This is a great question, and I hope to see many more like it.

Demster-Shafer Theory and Bayesian Networks were both techniques that rose to prominence within AI in the 1970's and 1980's, as AI started to seriously grapple with uncertainty in the world, and move beyond the sterilized environments that most early systems worked in.

In the 1970's and perhaps even earlier, it became apparent that direct applications of probability theory to AI were not going to work out because of the curse of dimensionality. As more variables needed to be considered in a given problem, the amount of storage space and processing time needed increased exponentially. This led to a search for new methods to handle uncertainty within AI.

Bayesian Networks and Bayesian Learning remained firmly rooted in probabilistic reasoning, but allowed for the assignment of subjective priors to probabilities, to incorporate expert knowledge. It also allowed problems to be factored into graphical structures to avoid the curse of dimensionality in most cases.

Dempster-Shafer was a further generalization of Bayesian Networks, in which malformed probability distributions were permitted as a way to capture uncertainty. So, for example, the probability of all possible events was not required to add up to 1, because there might be events we don't know about. While on the surface this might seem reasonable, most modern AI researchers view this as a deeply flawed approach. Cheeseman's criticism of DS and other non-probabilistic methods is the basis from which a lot of this view stems. Judea Pearl was another harsh and influential critic of DS Theory.


The basic difference in the fusion of new information is that in Bayesian Networks, after observing new evidence $$E$$, we apply Bayes' rule:

$$ P(H | E) = P(E | H) * P(H) / P(E) $$

to yield a posterior for every hypothesis.

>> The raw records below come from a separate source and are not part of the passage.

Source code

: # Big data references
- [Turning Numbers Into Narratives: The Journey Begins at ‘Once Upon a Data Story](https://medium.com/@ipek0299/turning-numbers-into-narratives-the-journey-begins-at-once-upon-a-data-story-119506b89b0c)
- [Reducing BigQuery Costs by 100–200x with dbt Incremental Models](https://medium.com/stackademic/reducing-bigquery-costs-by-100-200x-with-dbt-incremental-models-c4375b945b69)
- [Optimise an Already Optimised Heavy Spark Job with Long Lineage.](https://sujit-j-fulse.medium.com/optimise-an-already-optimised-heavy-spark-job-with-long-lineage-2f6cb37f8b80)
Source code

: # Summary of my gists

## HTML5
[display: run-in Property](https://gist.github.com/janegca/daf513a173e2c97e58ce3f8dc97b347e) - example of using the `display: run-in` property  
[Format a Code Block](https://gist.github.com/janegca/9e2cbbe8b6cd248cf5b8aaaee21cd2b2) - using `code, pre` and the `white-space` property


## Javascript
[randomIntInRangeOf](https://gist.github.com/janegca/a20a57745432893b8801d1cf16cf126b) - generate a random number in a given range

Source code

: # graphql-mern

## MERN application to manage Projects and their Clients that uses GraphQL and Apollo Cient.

In DS theory, we look for overlap between the worlds suggested by the new evidence and the old data. This can lead to non-sensical results.

Here's an example:

Our prior belief is that our Robot is located at position (0,1) with probability 0.95, and position (0,2) with probability 0.05.

A new signal appears. The signal indicates that robot is at position (0,0) with probability 0.95, and position (0,2) with probability 0.05.

Under Bayes rule, we consider the probability that these signals were generated under each of our original hypotheses, and the probability of observing these signals at all, as shown in the equation above. Under DS-Theory, we would do the same thing.

However, DS-theory provides a second way to interpret the signal: as a second prior distribution, rather than as evidence. We can then combine this second prior with the first, to compute a sort of joint-prior:

$$P( H_{A,B}) \propto P(H_A) * P(H_B)$$

That is, the "probability" (it's not always a true probability, which is one of the criticisms) of a hypothesis after the fusion will be the product of the "probabilities" of the hypothesis under each of the separate priors.

In the example above, this gives a wacky result: the "joint prior" says the Robot is at (0,2) with probability 1.0. This and other problems are why this mode of information combination has mostly been abandoned. There are many more examples on the wikipedia page for DS.

I think there's a discussion of this in more detail in Section IV of Russell & Norvig, at the end of one of the chapters.